[Your goal] A single number is the whole answer: the tally of lines in the data below that include the word "just".

[Available records]
§ §
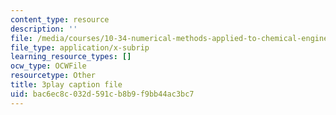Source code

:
 ```yaml
---
content_type: resource
description: ''
file: /media/courses/10-34-numerical-methods-applied-to-chemical-engineering-fall-2015/bac6ec8c032d591cb8b9f9bb44ac3bc7_4RSQTqPjOLw.vtt
file_type: application/x-subrip
learning_resource_types: []
ocw_type: OCWFile
resourcetype: Other
title: 3play caption file
uid: bac6ec8c-032d-591c-b8b9-f9bb44ac3bc7
---
```

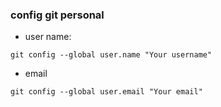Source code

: ### config git personal
+ user name:
```
git config --global user.name "Your username"
```
+ email
```
git config --global user.email "Your email"
```
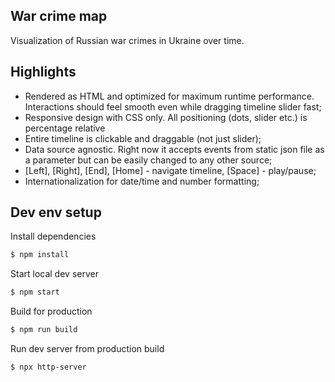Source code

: ## War crime map

Visualization of Russian war crimes in Ukraine over time.

## Highlights

- Rendered as HTML and optimized for maximum runtime performance. Interactions should feel smooth even while dragging timeline slider fast;
- Responsive design with CSS only. All positioning (dots, slider etc.) is percentage relative
- Entire timeline is clickable and draggable (not just slider);
- Data source agnostic. Right now it accepts events from static json file as a parameter but can be easily changed to any other source;
- [Left], [Right], [End], [Home] - navigate timeline, [Space] - play/pause;
- Internationalization for date/time and number formatting;

## Dev env setup

Install dependencies
```bash
$ npm install
```

Start local dev server
```bash
$ npm start
```

Build for production
```bash
$ npm run build
```

Run dev server from production build
```bash
$ npx http-server
```
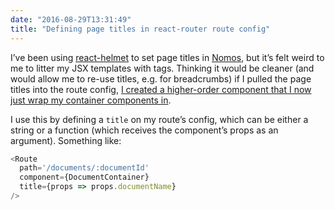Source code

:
 ```yaml
---
date: "2016-08-29T13:31:49"
title: "Defining page titles in react-router route config"
---
```


I’ve been using [react-helmet](https://github.com/nfl/react-helmet) to set page titles in [Nomos](http://nomos.us), but it’s felt weird to me to litter my JSX templates with <Helmet> tags. Thinking it would be cleaner (and would allow me to re-use titles, e.g. for breadcrumbs) if I pulled the page titles into the route config, [I created a higher-order component that I now just wrap my container components in](https://gist.github.com/0bb5f5e88718944f514b99c064be64b1).

I use this by defining a `title` on my route’s config, which can be either a string or a function (which receives the component’s props as an argument). Something like:

```javascript
<Route
  path='/documents/:documentId'
  component={DocumentContainer}
  title={props => props.documentName}
/>
```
§ §
[Expected answer] 2